The central bank left its main rate unchanged at 7.75 percent Aug. 31, after policy makers said inflationary pressures triggered by the worst drought in at least 50 years can’t be stemmed by monetary policy. So-called carry trades let investors make money by borrowing in countries with low interest rates and investing where rates are higher.

“There is always a possibility, but it’s very small” that the rate will be raised, Ulyukayev said today in the Black Sea city of Sochi. “For international currency speculators, the epoch of making easy money is over.”

Speculative investors can rapidly move large sums of money into and out of Russian assets, creating volatility that threatens economic “stability,” the central bank said in March. High capital inflows also impede the regulator’s efforts to contain inflation.

Net capital outflow was $52.4 billion last year and a record $130 billion in 2008 when oil prices dropped and global credit markets dried up. That compares with a record net inflow of $83 billion in 2007. Russia will probably have a net outflow this year of about $10 billion this year, Deputy Economy Minister Andrei Klepach said Aug. 30.

‘Free-Floating’ Ruble

Ulyukayev, 54, reiterated the central bank’s goal of moving to a “free-floating” ruble. The bank currently buys and sells currency on the market to steer the ruble’s value against its basket of euros and dollars.

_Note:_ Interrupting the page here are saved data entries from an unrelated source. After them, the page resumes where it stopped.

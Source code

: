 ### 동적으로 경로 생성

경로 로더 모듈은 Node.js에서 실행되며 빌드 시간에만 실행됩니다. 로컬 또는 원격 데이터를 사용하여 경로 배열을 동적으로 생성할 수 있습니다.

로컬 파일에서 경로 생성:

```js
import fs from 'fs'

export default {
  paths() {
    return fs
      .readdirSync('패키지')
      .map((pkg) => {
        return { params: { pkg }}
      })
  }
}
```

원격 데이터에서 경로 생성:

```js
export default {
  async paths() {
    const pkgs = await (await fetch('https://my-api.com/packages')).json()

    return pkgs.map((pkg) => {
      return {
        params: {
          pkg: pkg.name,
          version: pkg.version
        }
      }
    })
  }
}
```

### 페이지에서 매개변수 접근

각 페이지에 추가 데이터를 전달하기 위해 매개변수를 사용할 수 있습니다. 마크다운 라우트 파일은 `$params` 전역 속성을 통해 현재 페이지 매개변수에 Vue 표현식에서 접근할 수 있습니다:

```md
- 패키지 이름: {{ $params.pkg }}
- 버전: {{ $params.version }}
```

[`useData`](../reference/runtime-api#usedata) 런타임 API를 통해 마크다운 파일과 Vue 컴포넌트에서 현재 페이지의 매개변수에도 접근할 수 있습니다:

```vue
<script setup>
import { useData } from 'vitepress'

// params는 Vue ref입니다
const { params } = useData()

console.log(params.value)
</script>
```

“We will participate in the market in order to smooth excessive volatility” of the currency’s exchange rate, Ulyukayev said.

In addition to financial speculators, Russia is battling the effects of drought and record-high temperatures that are forecast to cut the nation’s grain harvest by a third this year, boosting food prices.

The Economy Ministry raised its forecast for 2010 inflation this week to between 7 percent and 8 percent from the previous 6 percent to 7 percent.

The forecast is “realistic,” Ulyukayev said. Consumer prices probably increased 0.6 percent in August from the previous month and are likely to rise less than 0.2 percent a week in September, he estimated.

‘Anomalous Weather’

“Anomalous weather conditions affected inflationary expectations,” Ulyukayev said. “The current acceleration of inflation” is “local” in nature, he said, adding that the drought may continue to affect prices for as long as a year.

Consumer prices rose 0.1 percent in the week to Aug. 30, the Federal Statistics Service said. That translates to annual inflation of 6.2 percent in August, up from a record-low 5.5 percent in July, according to VTB Capital’s estimates.

Agriculture Minister Elena Skrynnik said yesterday that Russia has enough grain too fulfill domestic needs and won’t import grain during this marketing year. Russia will harvest between 60 million and 65 million metric tons of grain this year, she said.

The comments “will likely help calm domestic prices further, eventually translating into a further correction in retail prices,” Aleksandra Evtifyeva and Dmitry Fedotkin, economists at VTB Capital in Moscow, said today in a research note.

“The end of the harvest season will, in our view, bring more clarity on upcoming food price dynamics,” Evtifyeva and Fedotkin said.